For much of the film’s first third or so, it delivers what you’d expect from an 80s action movie starring not just Arnold, but Carl Weathers and Jesse Ventura. Arnold plays the leader of an elite special forces team sent deep into the Central American jungle on a hostage rescue mission, and the resulting action set piece is the kind of thing that would serve as the climax for most movies of the era. A seemingly endless supply of explosions, gunshots, and one-liners reduce the enemy encampment to rubble, and the team prepares to escort their charge out of the area.
But as they move toward their rendezvous site, an unseen force begins to pick them off one by one. Their former bravado and action hero virility begins to shrink as this entity, revealed to be an alien big-game hunter, turns the tables on these formerly impressive specimens. In perhaps the film’s most iconic scene, the crew goes hell-bent on leather, unloading what must be thousands of rounds into the jungle. A pretty badass scene….until you realize this display of rage and frustration is almost entirely empty. After exhausting their weapons, the group can only stand there to guess if all that spent ammunition even remotely worked.
While the bulging biceps and heavy artillery seen in the film’s early scenes easily lead to the assumption that this is a dyed-in-the-wool 80s action movie, the sudden shift reveals it to be something else. By building up and then dismantling its testosterone-fueled heroes, Predator reveals its true colors as something of a covert middle finger to action staples of the day — or at least an affectionate ribbing. McTiernan would later follow this up with Die Hard, another film that undermines and rejects the typical action movie heroes seen in contemporary movies: the seemingly invincible behemoth who wades through enemy fire and comes out with barely a scratch, usually while one-handing a gun the size of a small car. McTiernan’s heroes are more vulnerable than their contemporaries, and that began with Predator. While his follow-up keeps its feet planted firmly in action territory, its predecessor almost seems to switch gears into horror territory midway through, going from a celebration of the agency of its heroes to a portrait of their powerlessness.

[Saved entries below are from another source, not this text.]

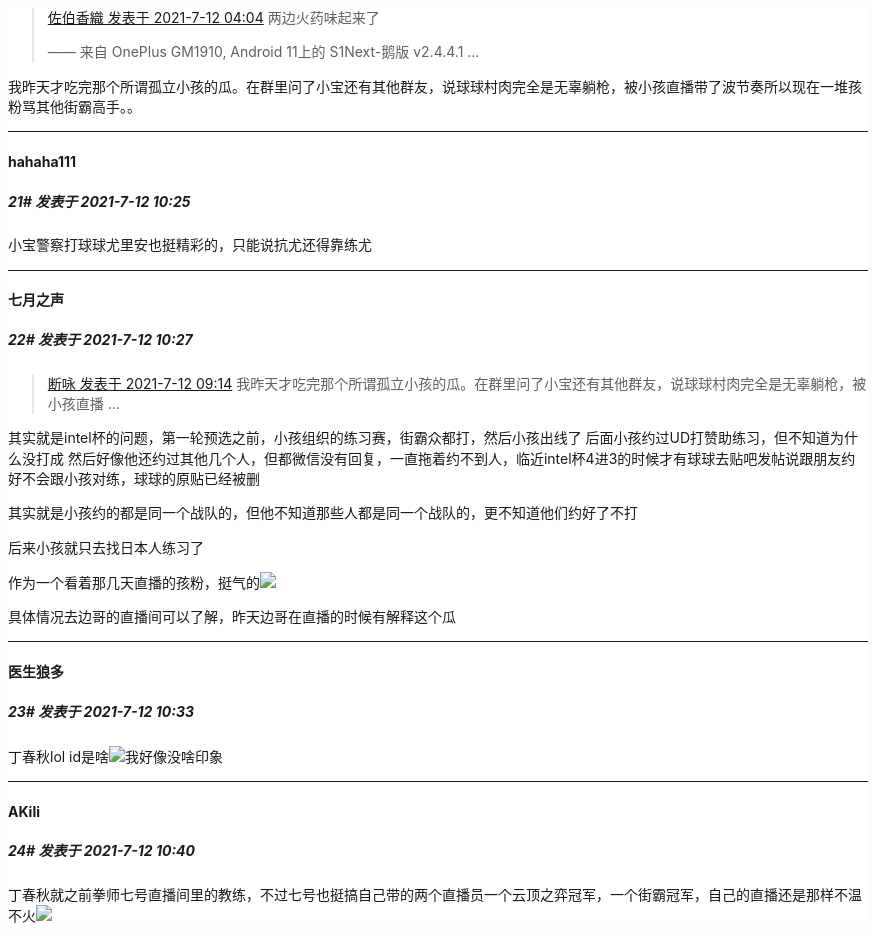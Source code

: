 
<blockquote><a href="httphttps://bbs.saraba1st.com/2b/forum.php?mod=redirect&amp;goto=findpost&amp;pid=51926742&amp;ptid=2014907" target="_blank">佐伯香織 发表于 2021-7-12 04:04</a>
两边火药味起来了

—— 来自 OnePlus GM1910, Android 11上的 S1Next-鹅版 v2.4.4.1 ...</blockquote>
我昨天才吃完那个所谓孤立小孩的瓜。在群里问了小宝还有其他群友，说球球村肉完全是无辜躺枪，被小孩直播带了波节奏所以现在一堆孩粉骂其他街霸高手。。


*****

####  hahaha111  
##### 21#       发表于 2021-7-12 10:25


小宝警察打球球尤里安也挺精彩的，只能说抗尤还得靠练尤


*****

####  七月之声  
##### 22#       发表于 2021-7-12 10:27


<blockquote><a href="httphttps://bbs.saraba1st.com/2b/forum.php?mod=redirect&amp;goto=findpost&amp;pid=51928011&amp;ptid=2014907" target="_blank">断咏 发表于 2021-7-12 09:14</a>
我昨天才吃完那个所谓孤立小孩的瓜。在群里问了小宝还有其他群友，说球球村肉完全是无辜躺枪，被小孩直播 ...</blockquote>
其实就是intel杯的问题，第一轮预选之前，小孩组织的练习赛，街霸众都打，然后小孩出线了
后面小孩约过UD打赞助练习，但不知道为什么没打成
然后好像他还约过其他几个人，但都微信没有回复，一直拖着约不到人，临近intel杯4进3的时候才有球球去贴吧发帖说跟朋友约好不会跟小孩对练，球球的原贴已经被删

其实就是小孩约的都是同一个战队的，但他不知道那些人都是同一个战队的，更不知道他们约好了不打

后来小孩就只去找日本人练习了

作为一个看着那几天直播的孩粉，挺气的<img src="https://static.saraba1st.com/image/smiley/face2017/025.png" referrerpolicy="no-referrer">

具体情况去边哥的直播间可以了解，昨天边哥在直播的时候有解释这个瓜


*****

####  医生狼多  
##### 23#       发表于 2021-7-12 10:33


丁春秋lol id是啥<img src="https://static.saraba1st.com/image/smiley/face2017/068.png" referrerpolicy="no-referrer">我好像没啥印象


*****

####  AKili  
##### 24#       发表于 2021-7-12 10:40


丁春秋就之前拳师七号直播间里的教练，不过七号也挺搞自己带的两个直播员一个云顶之弈冠军，一个街霸冠军，自己的直播还是那样不温不火<img src="https://static.saraba1st.com/image/smiley/face2017/067.png" referrerpolicy="no-referrer">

Subtext and motives aside, it’s also the exceedingly rare action movie that actually narrows in scope as it goes along, beginning as a bombastic action movie with an ensemble cast, and ending up with just two characters duking it out against the backdrop of a darkened jungle. Granted, the film does close out with a massive explosion, but that doesn’t take away from the fact that Predator spends much of its runtime gradually reducing in scale. The action ramps down from explosions and mayhem to tense, intimate encounters. The cast is picked off like victims in a slasher movie until only Arnold the Predator itself remains, turning what was once an ensemble into a one man/one monster show. The stakes narrow, going from the success of a mission to the survival of the team to the survival of one man. It’s a route that few action movies have taken, before or since.
Given the success of Predator, a franchise immediately arose, but unlike contemporaries such as Terminator or Aliens, the sequels have been few and far between, while the main star Arnold Schwarzenegger has yet to return in any capacity, robbing the franchise of any kind of recurring hero. This has given the series something of an identity crisis, which we’ll see when we take a look at the original’s ill-fated sequels.